Seguridad contra libertad
MADRID, 20 (OTR/PRESS)
Supongo que la cosa empezó con los porteros automáticos. Fue gracias -o por culpa- de ese invento que las puertas de nuestras casas empezaron a cerrarse sofisticando cada vez más el aislamiento: cámaras de vigilancia de verdad y hasta de mentira, blindajes varios, asegúrese de cerrar la puerta si va a sacar dinero un cajero automático, cubra su mano mientras marca la clave de seguridad, más cámaras por las calles, sistemas de video vigilancia para ver qué hacen nuestros hijos en las guarderías por no hablar de esa humillación cotidiana que es coger un avión. Tarde o temprano tenía que llegar y ya está aquí: el Gran Hermano se llama Sitel y la alegre controversia es dotarlo de una ley orgánica o no.

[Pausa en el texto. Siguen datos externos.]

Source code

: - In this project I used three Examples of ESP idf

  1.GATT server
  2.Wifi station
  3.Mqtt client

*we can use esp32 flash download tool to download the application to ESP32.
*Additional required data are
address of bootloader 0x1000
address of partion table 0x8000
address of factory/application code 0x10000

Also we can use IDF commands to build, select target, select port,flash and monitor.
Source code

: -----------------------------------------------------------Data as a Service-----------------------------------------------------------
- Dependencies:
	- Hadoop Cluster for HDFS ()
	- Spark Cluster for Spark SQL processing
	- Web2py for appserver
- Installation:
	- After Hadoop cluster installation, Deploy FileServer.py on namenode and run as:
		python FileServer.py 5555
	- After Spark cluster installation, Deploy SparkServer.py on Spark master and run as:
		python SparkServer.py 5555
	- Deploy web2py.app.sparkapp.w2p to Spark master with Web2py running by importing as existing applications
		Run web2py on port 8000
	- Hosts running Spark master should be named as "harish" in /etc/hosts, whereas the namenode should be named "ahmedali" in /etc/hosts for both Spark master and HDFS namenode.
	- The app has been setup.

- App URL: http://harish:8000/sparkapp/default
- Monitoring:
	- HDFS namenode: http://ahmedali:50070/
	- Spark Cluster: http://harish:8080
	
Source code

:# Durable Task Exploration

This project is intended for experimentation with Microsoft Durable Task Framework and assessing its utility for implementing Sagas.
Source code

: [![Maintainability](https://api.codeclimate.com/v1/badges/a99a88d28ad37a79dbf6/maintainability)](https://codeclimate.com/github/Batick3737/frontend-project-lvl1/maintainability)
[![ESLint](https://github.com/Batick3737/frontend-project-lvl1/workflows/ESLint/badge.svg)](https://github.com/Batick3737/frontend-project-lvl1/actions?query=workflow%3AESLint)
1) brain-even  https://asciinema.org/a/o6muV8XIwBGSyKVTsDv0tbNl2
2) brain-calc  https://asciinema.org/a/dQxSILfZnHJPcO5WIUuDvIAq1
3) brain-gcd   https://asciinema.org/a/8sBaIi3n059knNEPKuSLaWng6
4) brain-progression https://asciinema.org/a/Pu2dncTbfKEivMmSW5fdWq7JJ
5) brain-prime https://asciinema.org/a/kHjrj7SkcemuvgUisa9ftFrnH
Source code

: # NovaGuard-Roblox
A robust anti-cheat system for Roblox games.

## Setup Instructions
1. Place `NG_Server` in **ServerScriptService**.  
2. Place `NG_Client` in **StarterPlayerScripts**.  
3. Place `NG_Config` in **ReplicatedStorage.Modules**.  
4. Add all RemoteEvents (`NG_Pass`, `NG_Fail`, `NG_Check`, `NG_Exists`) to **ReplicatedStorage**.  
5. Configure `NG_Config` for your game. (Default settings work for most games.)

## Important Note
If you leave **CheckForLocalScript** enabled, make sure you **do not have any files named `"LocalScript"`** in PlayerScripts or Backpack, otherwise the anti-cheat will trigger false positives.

Personalmente debo reconocer que me traen sin cuidado las garantías "oficiales" con las que se acompañe: me preocupa el sistema mismo capaz de rastrear todos mis movimientos y los de la gente que se vaya comunicando conmigo hasta crear a mi alrededor una tupida malla de absoluta inseguridad; pero es que, a la vez, yo puedo entrar en contacto con alguien sobre el que Sitel tiene puesto su tentáculo y de esa forma vuelvo a entrar en otra malla paralela que terminará fundiéndose con la mía dejando semipública nota sobre toda mi vida y mis circunstancias. Ya sé que sin orden judicial previa semejante información no sería valida ante un tribunal, pero no es eso lo que me inquieta: lo más o menos terrorífico es que una serie de gente, de funcionarios, de personas tan imperfectas como yo, con sólo apretar un botón puedan disponer de todos los datos referentes a mi vida y a mi entorno.
La reflexión no es baladí y no vale salir al paso con esa majadería de que el que no tiene nada que esconder, nada tiene que temer porque yo escondo -debería poder esconder- lo que me venga en gana y por esa regla de tres sobrarían todos los derechos que protegen la intimidad.

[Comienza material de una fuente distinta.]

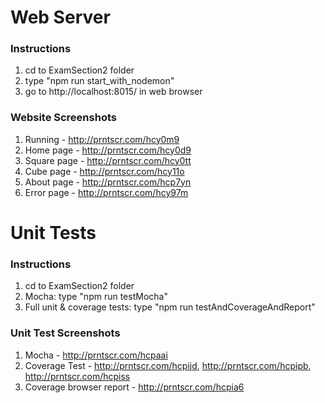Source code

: # Web Server
### Instructions
1) cd to ExamSection2 folder
2) type "npm run start_with_nodemon"
3) go to http://localhost:8015/ in web browser

### Website Screenshots
1) Running - http://prntscr.com/hcy0m9
2) Home page - http://prntscr.com/hcy0d9
3) Square page - http://prntscr.com/hcy0tt
4) Cube page - http://prntscr.com/hcy11o
5) About page - http://prntscr.com/hcp7yn
6) Error page - http://prntscr.com/hcy97m

# Unit Tests
### Instructions
1) cd to ExamSection2 folder
2) Mocha: type "npm run testMocha"
3) Full unit & coverage tests: type "npm run testAndCoverageAndReport"

### Unit Test Screenshots
1) Mocha - http://prntscr.com/hcpaai
2) Coverage Test - http://prntscr.com/hcpijd, http://prntscr.com/hcpipb, http://prntscr.com/hcpiss
3) Coverage browser report - http://prntscr.com/hcpia6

Se ha repetido estos días que Sitel es sólo un programa y que su bondad o maldad depende del uso que se le de. No es cierto. Sitel es una amenaza en si mismo por la desproporción de su capacidad frente el individuo y la indefensión en la que queda la persona que ignora que con razón o sin ella (y eso es lo importante) está siendo observada en sus movimientos y escuchada en sus conversaciones.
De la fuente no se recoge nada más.